REQUIRED WORK
Count the lines below that contain the word "然后执行". Give only the number.

RECORDS FOR PROCESSING
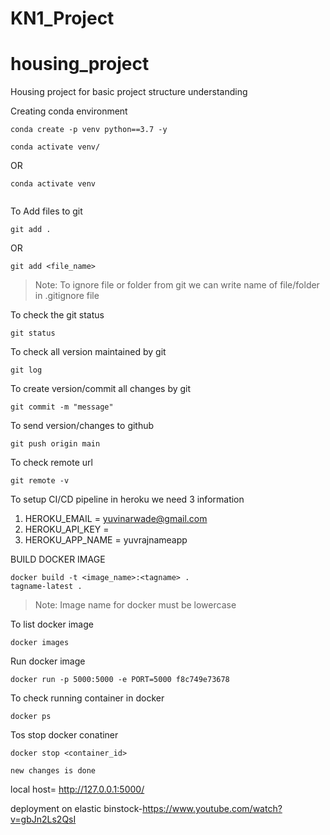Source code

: # KN1_Project

# housing_project
Housing project for basic project structure understanding 


Creating conda environment
```
conda create -p venv python==3.7 -y
```
```
conda activate venv/
```
OR 
```
conda activate venv
```

```git add .

```

To Add files to git
```
git add .
```

OR
```
git add <file_name>
```

> Note: To ignore file or folder from git we can write name of file/folder in .gitignore file

To check the git status 
```
git status
```
To check all version maintained by git
```
git log
```

To create version/commit all changes by git
```
git commit -m "message"
```

To send version/changes to github
```
git push origin main
```

To check remote url 
```
git remote -v
```

To setup CI/CD pipeline in heroku we need 3 information
1. HEROKU_EMAIL = <yuvinarwade@gmail.com>
2. HEROKU_API_KEY = <e5ad654b-e821-4553-8afa-9d4410ba22ec>
3. HEROKU_APP_NAME = yuvrajnameapp

BUILD DOCKER IMAGE
```
docker build -t <image_name>:<tagname> .
tagname-latest .
```
> Note: Image name for docker must be lowercase


To list docker image
```
docker images
```

Run docker image
```
docker run -p 5000:5000 -e PORT=5000 f8c749e73678
```

To check running container in docker
```
docker ps
```

Tos stop docker conatiner
```
docker stop <container_id>

new changes is done 
```


local host= http://127.0.0.1:5000/

deployment on elastic binstock-https://www.youtube.com/watch?v=gbJn2Ls2QsI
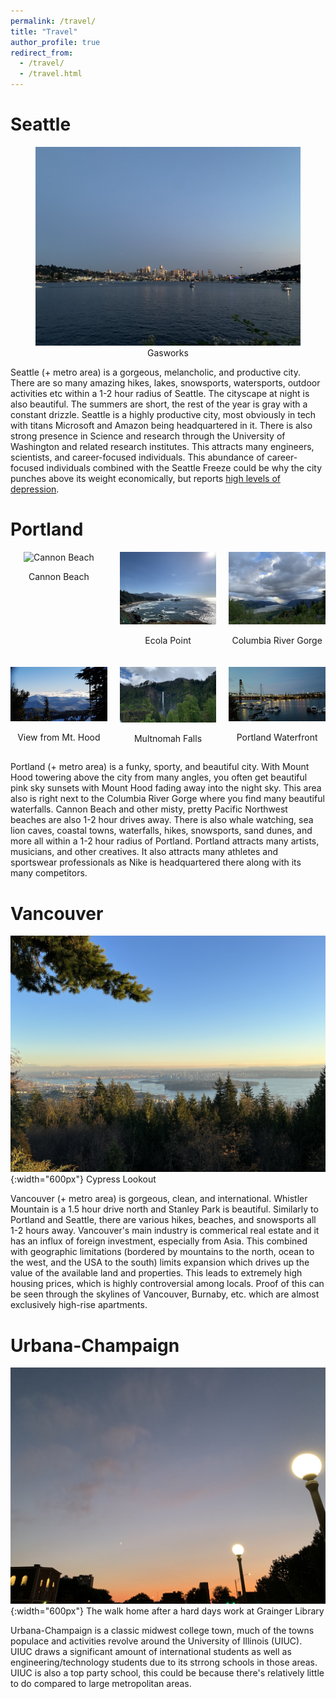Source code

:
 ```yaml
---
permalink: /travel/
title: "Travel"
author_profile: true
redirect_from: 
  - /travel/
  - /travel.html
---
```


Seattle
======

<figure style="text-align: center;">
  <img src="/images/gasworks.jpg" alt="Gasworks" style="width: 500px;">
  <figcaption>Gasworks</figcaption>
</figure>


  Seattle (+ metro area) is a gorgeous, melancholic, and productive city. There are so many amazing hikes, lakes, snowsports, watersports, outdoor activities etc within a 1-2 hour radius of Seattle. The cityscape at night is also beautiful. The summers are short, the rest of the year is gray with a constant drizzle. Seattle is a highly productive city, most obviously in tech with titans Microsoft and Amazon being headquartered in it. There is also strong presence in Science and research through the University of Washington and related research institutes. This attracts many engineers, scientists, and career-focused individuals. This abundance of career-focused individuals combined with the Seattle Freeze could be why the city punches above its weight economically, but reports [high levels of depression](https://www.seattletimes.com/seattle-news/data/seattle-still-the-nations-saddest-large-metro-area-survey-shows/). 


Portland
======

<div style="display: grid; grid-template-columns: repeat(3, 1fr); gap: 20px;">
  <div style="text-align: center;">
    <img src="/images/cannon.jpg" alt="Cannon Beach" style="width: 100%; max-width: 500px;">
    <p>Cannon Beach</p>
  </div>
  <div style="text-align: center;">
    <img src="/images/ecola.jpg" alt="Ecola Point" style="width: 100%; max-width: 500px;">
    <p>Ecola Point</p>
  </div>
  <div style="text-align: center;">
    <img src="/images/crown.jpg" alt="Columbia River Gorge" style="width: 100%; max-width: 500px;">
    <p>Columbia River Gorge</p>
  </div>
  <div style="text-align: center;">
    <img src="/images/meadows.jpg" alt="View from Mt. Hood" style="width: 100%; max-width: 500px;">
    <p>View from Mt. Hood</p>
  </div>
  <div style="text-align: center;">
    <img src="/images/multnomah.jpg" alt="Multnomah Falls" style="width: 100%; max-width: 500px;">
    <p>Multnomah Falls</p>
  </div>
  <div style="text-align: center;">
    <img src="/images/portlandriver.jpg" alt="Portland Waterfront" style="width: 100%; max-width: 500px;">
    <p>Portland Waterfront</p>
  </div>
</div>

<!--
![Cannon Beach](/images/cannon.jpg){:width="600px"}
Cannon Beach

![Ecola Point](/images/ecola.jpg){:width="600px"}
Ecola Point

![Crown Point](/images/crown.jpg){:width="600px"}
Columbia River Gorge

![View from Mt. Hood](/images/meadows.jpg){:width="600px"}
View from Mt. Hood

![Multnomah Falls](/images/multnomah.jpg){:width="600px"}
Multnomah Falls

![Portland Waterfront](/images/portlandriver.jpg){:width="600px"}
Portland Waterfront
-->

Portland (+ metro area) is a funky, sporty, and beautiful city. With Mount Hood towering above the city from many angles, you often get beautiful pink sky sunsets with Mount Hood fading away into the night sky. This area also is right next to the Columbia River Gorge where you find many beautiful waterfalls. Cannon Beach and other misty, pretty Pacific Northwest beaches are also 1-2 hour drives away. There is also whale watching, sea lion caves, coastal towns, waterfalls, hikes, snowsports, sand dunes, and more all within a 1-2 hour radius of Portland. Portland attracts many artists, musicians, and other creatives. It also attracts many athletes and sportswear professionals as Nike is headquartered there along with its many competitors. 


Vancouver
======
![Cypress Lookout](/images/vancouver.jpg){:width="600px"}
Cypress Lookout

Vancouver (+ metro area) is gorgeous, clean, and international. Whistler Mountain is a 1.5 hour drive north and Stanley Park is beautiful. Similarly to Portland and Seattle, there are various hikes, beaches, and snowsports all 1-2 hours away. Vancouver's main industry is commerical real estate and it has an influx of foreign investment, especially from Asia. This combined with geographic limitations (bordered by mountains to the north, ocean to the west, and the USA to the south) limits expansion which drives up the value of the available land and properties. This leads to extremely high housing prices, which is highly controversial among locals. Proof of this can be seen through the skylines of Vancouver, Burnaby, etc. which are almost exclusively high-rise apartments. 


Urbana-Champaign
======
![Grainger](/images/grainger.jpg){:width="600px"}
The walk home after a hard days work at Grainger Library

Urbana-Champaign is a classic midwest college town, much of the towns populace and activities revolve around the University of Illinois (UIUC). UIUC draws a significant amount of international students as well as engineering/technology students due to its strrong schools in those areas. UIUC is also a top party school, this could be because there's relatively little to do compared to large metropolitan areas.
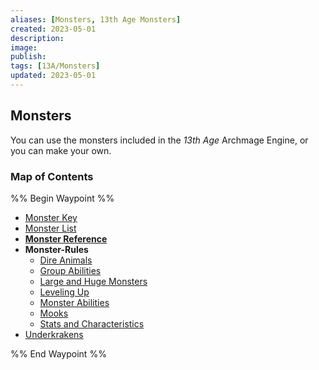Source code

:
 ```yaml
---
aliases: [Monsters, 13th Age Monsters]
created: 2023-05-01
description: 
image: 
publish: 
tags: [13A/Monsters]
updated: 2023-05-01
---
```

## Monsters
You can use the monsters included in the *13th* *Age* Archmage Engine, or you can make your own.

### Map of Contents

%% Begin Waypoint %%
- [Monster Key](Monster-Key.md)
- [Monster List](Monster-List.md)
- **[Monster Reference](Monster-Reference/Monster-Reference.md)**
- **Monster-Rules**
	- [Dire Animals](Monster-Rules/Dire-Animals.md)
	- [Group Abilities](Monster-Rules/Group-Abilities.md)
	- [Large and Huge Monsters](Monster-Rules/Large-and-Huge-Monsters.md)
	- [Leveling Up](Monster-Rules/Leveling-Up.md)
	- [Monster Abilities](Monster-Rules/Monster-Abilities.md)
	- [Mooks](Monster-Rules/Mooks.md)
	- [Stats and Characteristics](Monster-Rules/Stats-and-Characteristics.md)
- [Underkrakens](Underkrakens.md)

%% End Waypoint %%
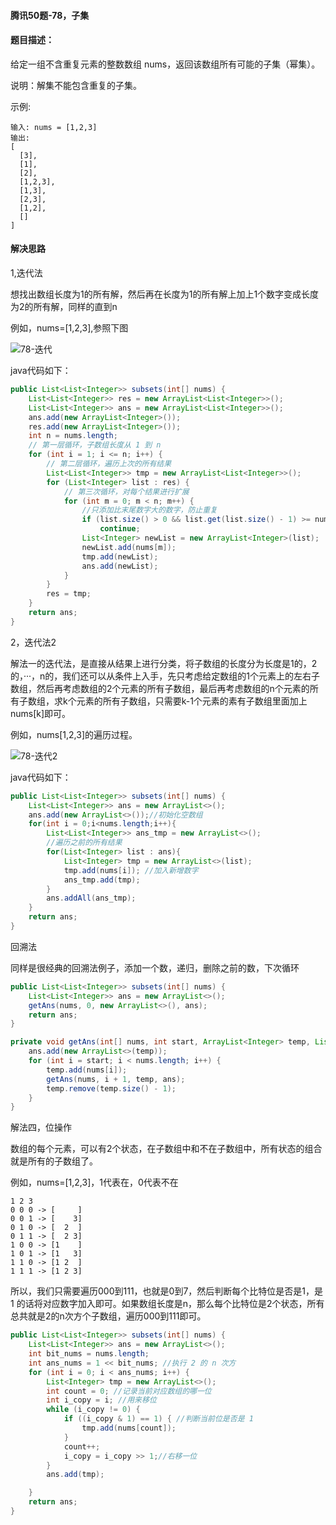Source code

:#### 腾讯50题-78，子集

#### 题目描述：

给定一组不含重复元素的整数数组 nums，返回该数组所有可能的子集（幂集）。

说明：解集不能包含重复的子集。

示例:
```
输入: nums = [1,2,3]
输出:
[
  [3],
  [1],
  [2],
  [1,2,3],
  [1,3],
  [2,3],
  [1,2],
  []
]
```

#### 解决思路

1,迭代法

想找出数组长度为1的所有解，然后再在长度为1的所有解上加上1个数字变成长度为2的所有解，同样的直到n

例如，nums=[1,2,3],参照下图

![78-迭代](F:\zkl_repository\jianzhiffer_with_java\res\78-迭代.png)

java代码如下：

```java
public List<List<Integer>> subsets(int[] nums) {
    List<List<Integer>> res = new ArrayList<List<Integer>>();
    List<List<Integer>> ans = new ArrayList<List<Integer>>();
    ans.add(new ArrayList<Integer>());
    res.add(new ArrayList<Integer>());
    int n = nums.length;
    // 第一层循环，子数组长度从 1 到 n
    for (int i = 1; i <= n; i++) {
        // 第二层循环，遍历上次的所有结果
        List<List<Integer>> tmp = new ArrayList<List<Integer>>();
        for (List<Integer> list : res) {
            // 第三次循环，对每个结果进行扩展
            for (int m = 0; m < n; m++) {
                //只添加比末尾数字大的数字，防止重复
                if (list.size() > 0 && list.get(list.size() - 1) >= nums[m])
                    continue;
                List<Integer> newList = new ArrayList<Integer>(list);
                newList.add(nums[m]);
                tmp.add(newList);
                ans.add(newList);
            }
        }
        res = tmp;
    }
    return ans;
}
```

2，迭代法2

解法一的迭代法，是直接从结果上进行分类，将子数组的长度分为长度是1的，2 的，···，n的，我们还可以从条件上入手，先只考虑给定数组的1个元素上的左右子数组，然后再考虑数组的2个元素的所有子数组，最后再考虑数组的n个元素的所有子数组，求k个元素的所有子数组，只需要k-1个元素的素有子数组里面加上nums[k]即可。

例如，nums[1,2,3]的遍历过程。

![78-迭代2](F:\zkl_repository\jianzhiffer_with_java\res\78-迭代2.png)

java代码如下：

```java
public List<List<Integer>> subsets(int[] nums) {
    List<List<Integer>> ans = new ArrayList<>();
    ans.add(new ArrayList<>());//初始化空数组
    for(int i = 0;i<nums.length;i++){
        List<List<Integer>> ans_tmp = new ArrayList<>();
        //遍历之前的所有结果
        for(List<Integer> list : ans){
            List<Integer> tmp = new ArrayList<>(list);
            tmp.add(nums[i]); //加入新增数字
            ans_tmp.add(tmp);
        }
        ans.addAll(ans_tmp);
    }
    return ans;
}

```

回溯法

同样是很经典的回溯法例子，添加一个数，递归，删除之前的数，下次循环

```java
public List<List<Integer>> subsets(int[] nums) {
    List<List<Integer>> ans = new ArrayList<>();
    getAns(nums, 0, new ArrayList<>(), ans);
    return ans;
}

private void getAns(int[] nums, int start, ArrayList<Integer> temp, List<List<Integer>> ans) { 
    ans.add(new ArrayList<>(temp));
    for (int i = start; i < nums.length; i++) {
        temp.add(nums[i]);
        getAns(nums, i + 1, temp, ans);
        temp.remove(temp.size() - 1);
    }
}

```

解法四，位操作

数组的每个元素，可以有2个状态，在子数组中和不在子数组中，所有状态的组合就是所有的子数组了。

例如，nums=[1,2,3]，1代表在，0代表不在

```
1 2 3
0 0 0 -> [     ]
0 0 1 -> [    3]
0 1 0 -> [  2  ]   
0 1 1 -> [  2 3]  
1 0 0 -> [1    ]
1 0 1 -> [1   3] 
1 1 0 -> [1 2  ]
1 1 1 -> [1 2 3]

```

所以，我们只需要遍历000到111，也就是0到7，然后判断每个比特位是否是1，是1 的话将对应数字加入即可。如果数组长度是n，那么每个比特位是2个状态，所有总共就是2的n次方个子数组，遍历000到111即可。

```java
public List<List<Integer>> subsets(int[] nums) {
    List<List<Integer>> ans = new ArrayList<>();
    int bit_nums = nums.length;
    int ans_nums = 1 << bit_nums; //执行 2 的 n 次方
    for (int i = 0; i < ans_nums; i++) {
        List<Integer> tmp = new ArrayList<>();
        int count = 0; //记录当前对应数组的哪一位
        int i_copy = i; //用来移位
        while (i_copy != 0) { 
            if ((i_copy & 1) == 1) { //判断当前位是否是 1
                tmp.add(nums[count]);
            }
            count++;
            i_copy = i_copy >> 1;//右移一位
        }
        ans.add(tmp);

    }
    return ans;
}

```

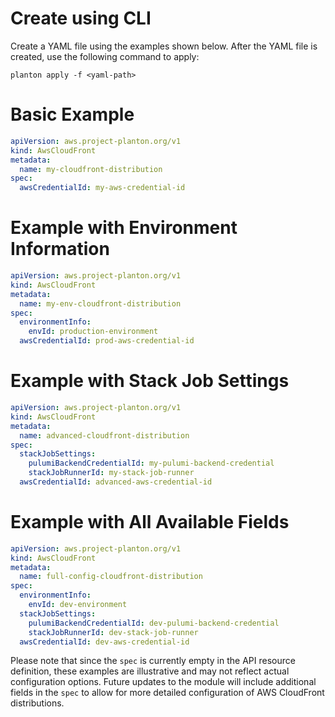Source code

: # Create using CLI

Create a YAML file using the examples shown below. After the YAML file is created, use the following command to apply:

```shell
planton apply -f <yaml-path>
```

# Basic Example

```yaml
apiVersion: aws.project-planton.org/v1
kind: AwsCloudFront
metadata:
  name: my-cloudfront-distribution
spec:
  awsCredentialId: my-aws-credential-id
```

# Example with Environment Information

```yaml
apiVersion: aws.project-planton.org/v1
kind: AwsCloudFront
metadata:
  name: my-env-cloudfront-distribution
spec:
  environmentInfo:
    envId: production-environment
  awsCredentialId: prod-aws-credential-id
```

# Example with Stack Job Settings

```yaml
apiVersion: aws.project-planton.org/v1
kind: AwsCloudFront
metadata:
  name: advanced-cloudfront-distribution
spec:
  stackJobSettings:
    pulumiBackendCredentialId: my-pulumi-backend-credential
    stackJobRunnerId: my-stack-job-runner
  awsCredentialId: advanced-aws-credential-id
```

# Example with All Available Fields

```yaml
apiVersion: aws.project-planton.org/v1
kind: AwsCloudFront
metadata:
  name: full-config-cloudfront-distribution
spec:
  environmentInfo:
    envId: dev-environment
  stackJobSettings:
    pulumiBackendCredentialId: dev-pulumi-backend-credential
    stackJobRunnerId: dev-stack-job-runner
  awsCredentialId: dev-aws-credential-id
```

Please note that since the `spec` is currently empty in the API resource definition, these examples are illustrative and may not reflect actual configuration options. Future updates to the module will include additional fields in the `spec` to allow for more detailed configuration of AWS CloudFront distributions.
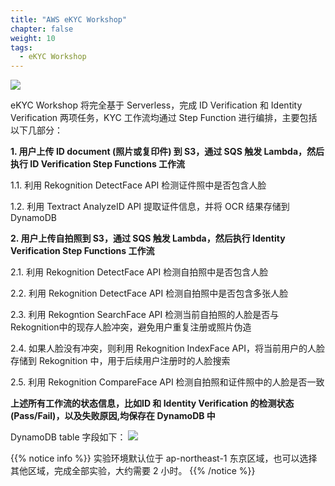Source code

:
 ```yaml
---
title: "AWS eKYC Workshop"
chapter: false
weight: 10
tags:
  - eKYC Workshop
---
```


![](/images/eKYC/Architecture.png)

eKYC Workshop 将完全基于 Serverless，完成 ID Verification 和 Identity Verification 两项任务，KYC 工作流均通过 Step Function 进行编排，主要包括以下几部分：

 **1. 用户上传 ID document (照片或复印件) 到 S3，通过 SQS 触发 Lambda，然后执行 ID Verification Step Functions 工作流**
    
   1.1. 利用 Rekognition DetectFace API 检测证件照中是否包含人脸
   
   1.2. 利用 Textract AnalyzeID API 提取证件信息，并将 OCR 结果存储到 DynamoDB

 **2. 用户上传自拍照到 S3，通过 SQS 触发 Lambda，然后执行 Identity Verification Step Functions 工作流**
    
   2.1. 利用 Rekognition DetectFace API 检测自拍照中是否包含人脸

   2.2. 利用 Rekognition DetectFace API 检测自拍照中是否包含多张人脸

   2.3. 利用 Rekogntion SearchFace API 检测当前自拍照的人脸是否与Rekognition中的现存人脸冲突，避免用户重复注册或照片伪造
    
   2.4. 如果人脸没有冲突，则利用 Rekognition IndexFace API，将当前用户的人脸存储到 Rekognition 中，用于后续用户注册时的人脸搜索

   2.5. 利用 Rekognition CompareFace API 检测自拍照和证件照中的人脸是否一致

**上述所有工作流的状态信息，比如ID 和 Identity Verification 的检测状态(Pass/Fail)，以及失败原因,均保存在 DynamoDB 中**

DynamoDB table 字段如下： 
![](/images/eKYC/DDB.png)

{{% notice info %}}
实验环境默认位于 ap-northeast-1 东京区域，也可以选择其他区域，完成全部实验，大约需要 2 小时。
{{% /notice  %}}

ANSWER FOR THE TASK
2